*WORK TO BE COMPLETED*
Show all lines of the entries in which the word "textit" is found.
*** Opening of EXTRACTED MATERIAL ***
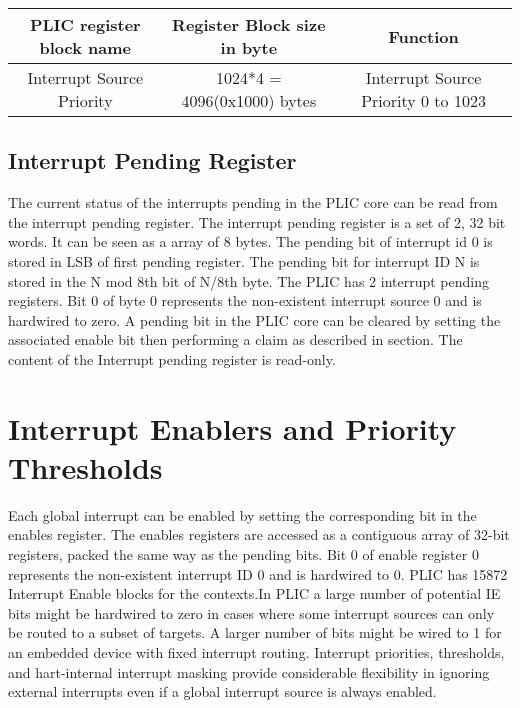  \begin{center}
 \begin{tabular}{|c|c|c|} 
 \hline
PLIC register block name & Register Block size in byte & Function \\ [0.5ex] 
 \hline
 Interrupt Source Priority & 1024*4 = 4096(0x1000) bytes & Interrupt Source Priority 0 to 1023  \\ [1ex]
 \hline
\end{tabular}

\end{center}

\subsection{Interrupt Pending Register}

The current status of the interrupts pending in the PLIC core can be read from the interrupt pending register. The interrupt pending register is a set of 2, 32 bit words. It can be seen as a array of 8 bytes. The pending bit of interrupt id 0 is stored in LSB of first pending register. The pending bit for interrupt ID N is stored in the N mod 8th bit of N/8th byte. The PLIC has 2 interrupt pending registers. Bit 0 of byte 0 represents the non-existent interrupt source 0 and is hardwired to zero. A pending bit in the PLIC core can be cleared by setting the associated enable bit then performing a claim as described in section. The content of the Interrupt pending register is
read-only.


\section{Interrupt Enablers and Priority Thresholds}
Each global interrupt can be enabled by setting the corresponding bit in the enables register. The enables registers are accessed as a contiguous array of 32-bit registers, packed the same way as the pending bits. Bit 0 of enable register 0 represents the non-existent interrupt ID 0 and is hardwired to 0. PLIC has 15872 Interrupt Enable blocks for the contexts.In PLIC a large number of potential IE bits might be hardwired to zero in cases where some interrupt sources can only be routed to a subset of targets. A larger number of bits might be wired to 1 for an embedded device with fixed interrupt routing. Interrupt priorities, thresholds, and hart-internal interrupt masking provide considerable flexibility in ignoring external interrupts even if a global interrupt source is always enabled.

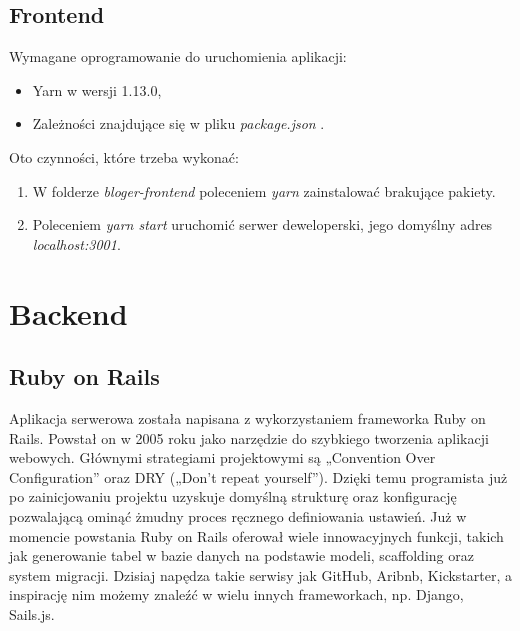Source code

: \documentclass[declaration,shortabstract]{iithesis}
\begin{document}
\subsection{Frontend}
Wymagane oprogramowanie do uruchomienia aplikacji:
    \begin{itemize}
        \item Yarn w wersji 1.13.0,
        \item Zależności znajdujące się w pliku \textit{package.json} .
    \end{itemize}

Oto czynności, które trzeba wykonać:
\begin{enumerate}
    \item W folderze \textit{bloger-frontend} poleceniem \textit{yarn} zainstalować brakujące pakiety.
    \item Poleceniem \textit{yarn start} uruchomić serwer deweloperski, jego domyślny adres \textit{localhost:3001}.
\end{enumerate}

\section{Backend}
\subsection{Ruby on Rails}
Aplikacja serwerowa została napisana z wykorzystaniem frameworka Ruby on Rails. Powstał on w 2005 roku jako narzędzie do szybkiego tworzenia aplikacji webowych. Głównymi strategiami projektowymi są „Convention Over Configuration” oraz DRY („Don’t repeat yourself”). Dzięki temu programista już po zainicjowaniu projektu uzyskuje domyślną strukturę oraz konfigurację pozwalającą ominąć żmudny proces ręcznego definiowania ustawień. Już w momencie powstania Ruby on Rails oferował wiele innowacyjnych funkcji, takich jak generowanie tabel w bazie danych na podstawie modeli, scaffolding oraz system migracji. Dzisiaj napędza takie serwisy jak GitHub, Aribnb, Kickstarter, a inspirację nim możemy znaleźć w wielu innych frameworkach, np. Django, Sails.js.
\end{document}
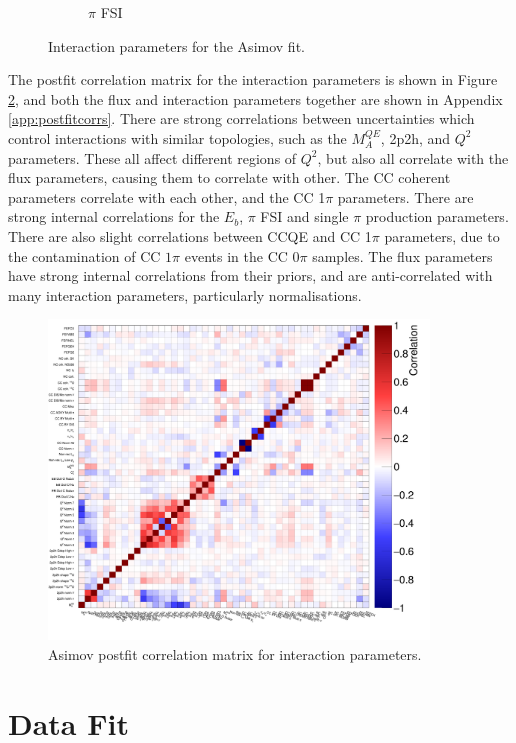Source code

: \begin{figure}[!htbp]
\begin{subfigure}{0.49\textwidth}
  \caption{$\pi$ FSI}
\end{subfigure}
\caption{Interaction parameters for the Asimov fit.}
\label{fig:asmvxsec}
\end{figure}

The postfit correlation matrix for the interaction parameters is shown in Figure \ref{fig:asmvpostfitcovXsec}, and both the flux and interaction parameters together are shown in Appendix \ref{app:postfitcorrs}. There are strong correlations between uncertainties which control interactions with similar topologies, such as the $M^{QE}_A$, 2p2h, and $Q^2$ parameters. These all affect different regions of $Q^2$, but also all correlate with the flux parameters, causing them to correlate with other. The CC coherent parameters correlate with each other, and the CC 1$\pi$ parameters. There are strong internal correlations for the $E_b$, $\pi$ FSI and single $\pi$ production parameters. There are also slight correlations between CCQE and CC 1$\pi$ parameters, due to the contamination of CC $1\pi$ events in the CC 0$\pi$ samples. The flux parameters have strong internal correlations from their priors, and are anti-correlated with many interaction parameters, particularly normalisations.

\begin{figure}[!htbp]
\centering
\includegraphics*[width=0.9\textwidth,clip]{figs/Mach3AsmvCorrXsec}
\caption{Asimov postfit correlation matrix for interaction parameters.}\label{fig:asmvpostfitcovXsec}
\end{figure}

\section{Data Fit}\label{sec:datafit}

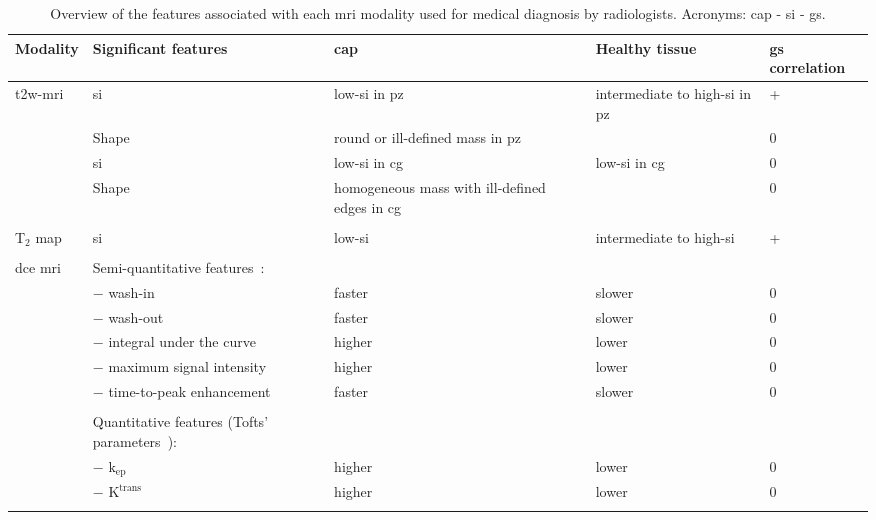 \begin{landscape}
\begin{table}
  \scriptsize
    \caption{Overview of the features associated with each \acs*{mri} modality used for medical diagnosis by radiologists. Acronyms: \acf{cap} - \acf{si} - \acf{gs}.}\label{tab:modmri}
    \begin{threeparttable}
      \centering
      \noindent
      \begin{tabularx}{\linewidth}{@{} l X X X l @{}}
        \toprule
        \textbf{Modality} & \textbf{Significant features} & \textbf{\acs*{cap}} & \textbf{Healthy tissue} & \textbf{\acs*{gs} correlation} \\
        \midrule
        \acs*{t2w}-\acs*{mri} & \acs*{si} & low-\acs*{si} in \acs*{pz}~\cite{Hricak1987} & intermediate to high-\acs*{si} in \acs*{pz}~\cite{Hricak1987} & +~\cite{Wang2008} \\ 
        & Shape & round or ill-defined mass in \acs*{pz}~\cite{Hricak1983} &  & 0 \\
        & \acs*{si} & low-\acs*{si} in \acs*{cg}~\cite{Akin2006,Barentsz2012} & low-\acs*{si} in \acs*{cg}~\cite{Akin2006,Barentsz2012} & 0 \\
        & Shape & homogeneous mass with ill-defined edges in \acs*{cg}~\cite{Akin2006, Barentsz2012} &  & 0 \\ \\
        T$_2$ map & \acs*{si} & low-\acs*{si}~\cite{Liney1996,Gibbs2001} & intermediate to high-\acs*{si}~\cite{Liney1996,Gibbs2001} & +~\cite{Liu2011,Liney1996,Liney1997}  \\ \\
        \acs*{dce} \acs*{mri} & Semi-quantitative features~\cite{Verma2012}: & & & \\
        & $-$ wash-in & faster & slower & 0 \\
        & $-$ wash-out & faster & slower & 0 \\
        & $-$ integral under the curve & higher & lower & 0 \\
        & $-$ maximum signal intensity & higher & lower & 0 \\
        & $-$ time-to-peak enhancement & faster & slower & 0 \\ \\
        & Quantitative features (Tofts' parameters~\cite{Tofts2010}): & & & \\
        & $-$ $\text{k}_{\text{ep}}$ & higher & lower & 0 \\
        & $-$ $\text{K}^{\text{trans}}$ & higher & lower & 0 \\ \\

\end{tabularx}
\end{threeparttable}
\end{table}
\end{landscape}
*** Close of EXTRACTED MATERIAL ***
*RESULT*
        \item Zależności znajdujące się w pliku \textit{package.json} .
    \item W folderze \textit{bloger-frontend} poleceniem \textit{yarn} zainstalować brakujące pakiety.
    \item Poleceniem \textit{yarn start} uruchomić serwer deweloperski, jego domyślny adres \textit{localhost:3001}.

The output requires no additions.